STUDY MATERIAL:
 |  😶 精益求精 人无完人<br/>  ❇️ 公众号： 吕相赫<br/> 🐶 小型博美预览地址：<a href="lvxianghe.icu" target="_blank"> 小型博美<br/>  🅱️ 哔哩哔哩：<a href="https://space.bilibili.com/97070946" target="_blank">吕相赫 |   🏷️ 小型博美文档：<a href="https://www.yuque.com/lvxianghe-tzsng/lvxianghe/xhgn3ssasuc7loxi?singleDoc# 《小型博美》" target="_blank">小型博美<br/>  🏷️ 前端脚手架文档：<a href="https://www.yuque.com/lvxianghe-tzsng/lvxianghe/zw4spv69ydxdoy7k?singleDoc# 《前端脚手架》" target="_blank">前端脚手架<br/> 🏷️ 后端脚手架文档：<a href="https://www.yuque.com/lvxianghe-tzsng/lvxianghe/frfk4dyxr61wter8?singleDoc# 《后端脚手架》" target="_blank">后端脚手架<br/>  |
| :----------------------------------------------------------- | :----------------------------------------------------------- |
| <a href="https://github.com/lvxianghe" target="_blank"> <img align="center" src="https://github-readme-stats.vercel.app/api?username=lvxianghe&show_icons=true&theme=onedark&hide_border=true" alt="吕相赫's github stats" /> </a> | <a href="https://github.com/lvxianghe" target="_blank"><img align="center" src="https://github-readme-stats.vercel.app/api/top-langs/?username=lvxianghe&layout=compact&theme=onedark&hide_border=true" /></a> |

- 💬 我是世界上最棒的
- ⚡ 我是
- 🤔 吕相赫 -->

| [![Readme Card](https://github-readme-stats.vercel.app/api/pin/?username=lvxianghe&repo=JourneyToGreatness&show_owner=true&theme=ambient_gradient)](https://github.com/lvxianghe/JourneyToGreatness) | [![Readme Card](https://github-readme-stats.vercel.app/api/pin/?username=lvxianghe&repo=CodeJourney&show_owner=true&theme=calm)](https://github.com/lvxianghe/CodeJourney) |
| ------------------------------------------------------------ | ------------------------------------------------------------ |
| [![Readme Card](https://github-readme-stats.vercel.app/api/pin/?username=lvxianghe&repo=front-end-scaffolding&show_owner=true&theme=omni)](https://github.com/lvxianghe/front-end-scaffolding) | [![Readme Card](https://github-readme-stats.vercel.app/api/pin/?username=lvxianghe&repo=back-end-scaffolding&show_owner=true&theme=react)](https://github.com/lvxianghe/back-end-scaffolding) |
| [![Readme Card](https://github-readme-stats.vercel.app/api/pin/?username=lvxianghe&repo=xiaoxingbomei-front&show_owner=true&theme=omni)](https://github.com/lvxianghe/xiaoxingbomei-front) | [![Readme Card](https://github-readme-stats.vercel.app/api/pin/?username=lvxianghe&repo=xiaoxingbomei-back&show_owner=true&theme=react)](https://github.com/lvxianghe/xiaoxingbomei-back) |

ASSIGNMENT: Return each line above precisely as written.

SOLUTION FOR THIS TASK:
 |  😶 精益求精 人无完人<br/>  ❇️ 公众号： 吕相赫<br/> 🐶 小型博美预览地址：<a href="lvxianghe.icu" target="_blank"> 小型博美<br/>  🅱️ 哔哩哔哩：<a href="https://space.bilibili.com/97070946" target="_blank">吕相赫 |   🏷️ 小型博美文档：<a href="https://www.yuque.com/lvxianghe-tzsng/lvxianghe/xhgn3ssasuc7loxi?singleDoc# 《小型博美》" target="_blank">小型博美<br/>  🏷️ 前端脚手架文档：<a href="https://www.yuque.com/lvxianghe-tzsng/lvxianghe/zw4spv69ydxdoy7k?singleDoc# 《前端脚手架》" target="_blank">前端脚手架<br/> 🏷️ 后端脚手架文档：<a href="https://www.yuque.com/lvxianghe-tzsng/lvxianghe/frfk4dyxr61wter8?singleDoc# 《后端脚手架》" target="_blank">后端脚手架<br/>  |
| :----------------------------------------------------------- | :----------------------------------------------------------- |
| <a href="https://github.com/lvxianghe" target="_blank"> <img align="center" src="https://github-readme-stats.vercel.app/api?username=lvxianghe&show_icons=true&theme=onedark&hide_border=true" alt="吕相赫's github stats" /> </a> | <a href="https://github.com/lvxianghe" target="_blank"><img align="center" src="https://github-readme-stats.vercel.app/api/top-langs/?username=lvxianghe&layout=compact&theme=onedark&hide_border=true" /></a> |

- 💬 我是世界上最棒的
- ⚡ 我是
- 🤔 吕相赫 -->

| [![Readme Card](https://github-readme-stats.vercel.app/api/pin/?username=lvxianghe&repo=JourneyToGreatness&show_owner=true&theme=ambient_gradient)](https://github.com/lvxianghe/JourneyToGreatness) | [![Readme Card](https://github-readme-stats.vercel.app/api/pin/?username=lvxianghe&repo=CodeJourney&show_owner=true&theme=calm)](https://github.com/lvxianghe/CodeJourney) |
| ------------------------------------------------------------ | ------------------------------------------------------------ |
| [![Readme Card](https://github-readme-stats.vercel.app/api/pin/?username=lvxianghe&repo=front-end-scaffolding&show_owner=true&theme=omni)](https://github.com/lvxianghe/front-end-scaffolding) | [![Readme Card](https://github-readme-stats.vercel.app/api/pin/?username=lvxianghe&repo=back-end-scaffolding&show_owner=true&theme=react)](https://github.com/lvxianghe/back-end-scaffolding) |
| [![Readme Card](https://github-readme-stats.vercel.app/api/pin/?username=lvxianghe&repo=xiaoxingbomei-front&show_owner=true&theme=omni)](https://github.com/lvxianghe/xiaoxingbomei-front) | [![Readme Card](https://github-readme-stats.vercel.app/api/pin/?username=lvxianghe&repo=xiaoxingbomei-back&show_owner=true&theme=react)](https://github.com/lvxianghe/xiaoxingbomei-back) |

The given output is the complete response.